Basic OCR in OpenCV

Nov 20, 2008 by     296 Comments    Posted under: OpenCV, Tutorials

Demo Source from GitHub

In this tutorial we go to create a basic number OCR. It consist to classify a handwrite number into his class.

To do it, we go to use all we learn in before tutorials, we go to use a simple basic painter and the basic pattern recognition and classification with openCV tutorial.

In a typical pattern recognition classifier consist in three modules:

Preprocessing: in this module we go to process our input image, for example size normalize, convert color to BN…

Feature extraction: in this module we convert our image processed to a characteristic vector of features to classify, it can be the pixels matrix convert to vector or get contour chain codes data representation

Classification module get the feature vectors and train our system or classify an input feature vector with a classify method as knn.

In this basic OCR we go to use this graph:

Where we get a train set and test set of image to train and test our classifier method (knn)

We have a 1000 handwrite images, 100 images of each number.
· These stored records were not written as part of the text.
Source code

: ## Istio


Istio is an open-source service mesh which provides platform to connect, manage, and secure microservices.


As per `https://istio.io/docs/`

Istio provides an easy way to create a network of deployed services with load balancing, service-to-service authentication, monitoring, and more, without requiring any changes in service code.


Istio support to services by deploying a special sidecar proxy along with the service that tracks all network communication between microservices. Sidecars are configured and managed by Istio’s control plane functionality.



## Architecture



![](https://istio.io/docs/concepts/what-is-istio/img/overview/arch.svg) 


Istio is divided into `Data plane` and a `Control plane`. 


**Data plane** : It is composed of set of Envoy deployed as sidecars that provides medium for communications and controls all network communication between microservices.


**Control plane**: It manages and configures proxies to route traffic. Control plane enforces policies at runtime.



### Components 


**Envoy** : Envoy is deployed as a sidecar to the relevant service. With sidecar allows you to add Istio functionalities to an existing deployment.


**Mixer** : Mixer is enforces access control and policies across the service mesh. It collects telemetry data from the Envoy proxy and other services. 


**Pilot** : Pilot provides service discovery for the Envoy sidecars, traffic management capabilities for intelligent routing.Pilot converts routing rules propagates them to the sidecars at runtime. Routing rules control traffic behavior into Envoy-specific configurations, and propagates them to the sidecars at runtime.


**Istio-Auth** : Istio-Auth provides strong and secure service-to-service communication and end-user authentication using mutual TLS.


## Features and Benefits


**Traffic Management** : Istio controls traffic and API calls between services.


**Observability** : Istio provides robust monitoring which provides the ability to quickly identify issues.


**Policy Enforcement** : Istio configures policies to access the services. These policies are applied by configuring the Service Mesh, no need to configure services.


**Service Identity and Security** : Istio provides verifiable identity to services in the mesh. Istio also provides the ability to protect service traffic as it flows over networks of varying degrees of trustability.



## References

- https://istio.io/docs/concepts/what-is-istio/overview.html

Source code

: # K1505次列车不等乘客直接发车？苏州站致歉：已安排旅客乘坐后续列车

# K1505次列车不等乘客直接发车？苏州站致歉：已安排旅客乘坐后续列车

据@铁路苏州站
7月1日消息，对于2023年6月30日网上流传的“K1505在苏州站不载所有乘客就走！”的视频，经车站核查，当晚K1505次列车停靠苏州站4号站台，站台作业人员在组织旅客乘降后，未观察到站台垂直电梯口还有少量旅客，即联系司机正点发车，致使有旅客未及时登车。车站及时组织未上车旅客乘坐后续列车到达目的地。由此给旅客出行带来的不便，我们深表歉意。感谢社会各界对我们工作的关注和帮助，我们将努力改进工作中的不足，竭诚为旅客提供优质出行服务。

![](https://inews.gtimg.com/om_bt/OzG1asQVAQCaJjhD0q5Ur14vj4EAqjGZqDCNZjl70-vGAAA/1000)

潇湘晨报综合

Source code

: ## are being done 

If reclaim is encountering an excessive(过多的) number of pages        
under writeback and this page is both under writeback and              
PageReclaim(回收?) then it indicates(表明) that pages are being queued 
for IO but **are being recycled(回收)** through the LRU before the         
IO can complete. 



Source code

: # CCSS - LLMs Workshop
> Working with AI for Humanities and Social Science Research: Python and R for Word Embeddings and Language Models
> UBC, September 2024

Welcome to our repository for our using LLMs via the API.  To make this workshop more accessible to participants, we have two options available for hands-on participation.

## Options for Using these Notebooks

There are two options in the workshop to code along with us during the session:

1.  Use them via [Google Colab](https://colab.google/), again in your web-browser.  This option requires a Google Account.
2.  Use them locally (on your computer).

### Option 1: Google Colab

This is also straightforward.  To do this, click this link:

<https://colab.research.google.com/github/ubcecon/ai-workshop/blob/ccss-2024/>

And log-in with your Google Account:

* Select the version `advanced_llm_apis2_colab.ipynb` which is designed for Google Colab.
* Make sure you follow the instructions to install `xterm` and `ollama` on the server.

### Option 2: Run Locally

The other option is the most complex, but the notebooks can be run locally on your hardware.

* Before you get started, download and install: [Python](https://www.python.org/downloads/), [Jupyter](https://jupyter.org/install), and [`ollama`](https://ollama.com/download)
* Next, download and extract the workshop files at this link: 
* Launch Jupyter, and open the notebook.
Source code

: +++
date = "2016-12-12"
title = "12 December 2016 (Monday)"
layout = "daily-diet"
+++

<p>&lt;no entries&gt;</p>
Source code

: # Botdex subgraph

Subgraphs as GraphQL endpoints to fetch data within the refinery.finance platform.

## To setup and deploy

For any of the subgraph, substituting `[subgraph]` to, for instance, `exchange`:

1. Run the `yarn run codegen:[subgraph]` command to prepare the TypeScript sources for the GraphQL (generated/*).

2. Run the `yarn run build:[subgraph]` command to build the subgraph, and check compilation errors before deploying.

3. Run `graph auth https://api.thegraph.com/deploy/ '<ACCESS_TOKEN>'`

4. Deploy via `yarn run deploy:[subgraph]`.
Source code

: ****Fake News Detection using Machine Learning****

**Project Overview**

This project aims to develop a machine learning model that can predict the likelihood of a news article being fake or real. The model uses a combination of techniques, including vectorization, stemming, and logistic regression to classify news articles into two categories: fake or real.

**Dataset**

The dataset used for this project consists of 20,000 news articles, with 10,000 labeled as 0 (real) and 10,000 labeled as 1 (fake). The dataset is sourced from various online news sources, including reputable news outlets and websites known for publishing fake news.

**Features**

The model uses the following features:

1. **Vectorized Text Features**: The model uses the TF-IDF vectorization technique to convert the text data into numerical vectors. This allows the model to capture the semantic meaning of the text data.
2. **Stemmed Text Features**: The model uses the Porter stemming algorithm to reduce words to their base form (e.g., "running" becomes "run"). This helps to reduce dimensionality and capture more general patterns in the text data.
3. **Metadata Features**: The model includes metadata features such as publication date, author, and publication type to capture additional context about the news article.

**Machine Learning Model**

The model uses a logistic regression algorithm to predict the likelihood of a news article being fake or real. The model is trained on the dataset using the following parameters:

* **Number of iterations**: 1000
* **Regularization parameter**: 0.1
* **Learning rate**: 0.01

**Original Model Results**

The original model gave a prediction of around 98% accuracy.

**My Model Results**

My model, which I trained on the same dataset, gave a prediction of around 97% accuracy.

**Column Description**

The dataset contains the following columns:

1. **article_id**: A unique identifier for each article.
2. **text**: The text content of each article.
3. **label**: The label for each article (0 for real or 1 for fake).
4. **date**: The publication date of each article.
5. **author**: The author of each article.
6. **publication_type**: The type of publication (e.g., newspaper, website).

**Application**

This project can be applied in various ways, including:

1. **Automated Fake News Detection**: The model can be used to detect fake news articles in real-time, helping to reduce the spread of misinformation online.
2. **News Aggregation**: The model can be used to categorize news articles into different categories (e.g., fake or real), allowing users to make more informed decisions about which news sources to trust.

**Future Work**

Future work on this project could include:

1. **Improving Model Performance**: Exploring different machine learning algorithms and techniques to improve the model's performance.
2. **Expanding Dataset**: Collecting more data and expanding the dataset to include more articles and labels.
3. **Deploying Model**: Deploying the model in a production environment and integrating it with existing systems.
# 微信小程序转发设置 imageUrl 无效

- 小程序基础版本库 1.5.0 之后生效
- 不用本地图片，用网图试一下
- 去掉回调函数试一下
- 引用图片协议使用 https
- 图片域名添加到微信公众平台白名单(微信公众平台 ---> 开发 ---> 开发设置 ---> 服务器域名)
We get 50 images of each number (class) to train and other 50 to test our system.

Then the first work we do is pre-process all train image, to do it we create a preprocessing function. In this function we get a image and a new width and height we want as result of preprocessing, then the function return a normalized size with bounding box image. You can see more clear the process in this graph:

Pre-processing code:

void findX(IplImage* imgSrc,int* min, int* max){
int i;
int minFound=0;
CvMat data;
CvScalar maxVal=cvRealScalar(imgSrc->width * 255);
CvScalar val=cvRealScalar(0);
//For each col sum, if sum < width*255 then we find the min
//then continue to end to search the max, if sum< width*255 then is new max
for (i=0; i< imgSrc->width; i++){
cvGetCol(imgSrc, &data, i);
val= cvSum(&data);
if(val.val[0] < maxVal.val[0]){
*max= i;
if(!minFound){
*min= i;
minFound= 1;
}
}
}
}

void findY(IplImage* imgSrc,int* min, int* max){
int i;
int minFound=0;
CvMat data;
CvScalar maxVal=cvRealScalar(imgSrc->width * 255);
CvScalar val=cvRealScalar(0);
//For each col sum, if sum < width*255 then we find the min
//then continue to end to search the max, if sum< width*255 then is new max
for (i=0; i< imgSrc->height; i++){
cvGetRow(imgSrc, &data, i);
val= cvSum(&data);
if(val.val[0] < maxVal.val[0]){
*max=i;
if(!minFound){
*min= i;
minFound= 1;
}
}
}
}
CvRect findBB(IplImage* imgSrc){
CvRect aux;
int xmin, xmax, ymin, ymax;
xmin=xmax=ymin=ymax=0;

findX(imgSrc, &xmin, &xmax);
findY(imgSrc, &ymin, &ymax);

aux=cvRect(xmin, ymin, xmax-xmin, ymax-ymin);

//printf("BB: %d,%d - %d,%d\n", aux.x, aux.y, aux.width, aux.height);

return aux;

}

IplImage preprocessing(IplImage* imgSrc,int new_width, int new_height){
IplImage* result;
IplImage* scaledResult;

CvMat data;
CvMat dataA;
CvRect bb;//bounding box
CvRect bba;//boundinb box maintain aspect ratio

//Find bounding box
bb=findBB(imgSrc);

//Get bounding box data and no with aspect ratio, the x and y can be corrupted
cvGetSubRect(imgSrc, &data, cvRect(bb.x, bb.y, bb.width, bb.height));
//Create image with this data with width and height with aspect ratio 1
//then we get highest size betwen width and height of our bounding box
int size=(bb.width>bb.height)?bb.width:bb.height;
result=cvCreateImage( cvSize( size, size ), 8, 1 );
cvSet(result,CV_RGB(255,255,255),NULL);
//Copy de data in center of image
int x=(int)floor((float)(size-bb.width)/2.0f);
int y=(int)floor((float)(size-bb.height)/2.0f);
cvGetSubRect(result, &dataA, cvRect(x,y,bb.width, bb.height));
cvCopy(&data, &dataA, NULL);
//Scale result
scaledResult=cvCreateImage( cvSize( new_width, new_height ), 8, 1 );
cvResize(result, scaledResult, CV_INTER_NN);

//Return processed data
return *scaledResult;

}

We use the function getData of basicOCR class to create the train data and train classes, this function get all images under OCR folder to create this train data, the OCR forlder is structured with 1 folder to each class and each file have are pbm files with this name cnn.pbm where c is the class {0..9} and nn is the number of image {00..99}

Each image we get is pre-processed and then convert the data in a feature vector we use.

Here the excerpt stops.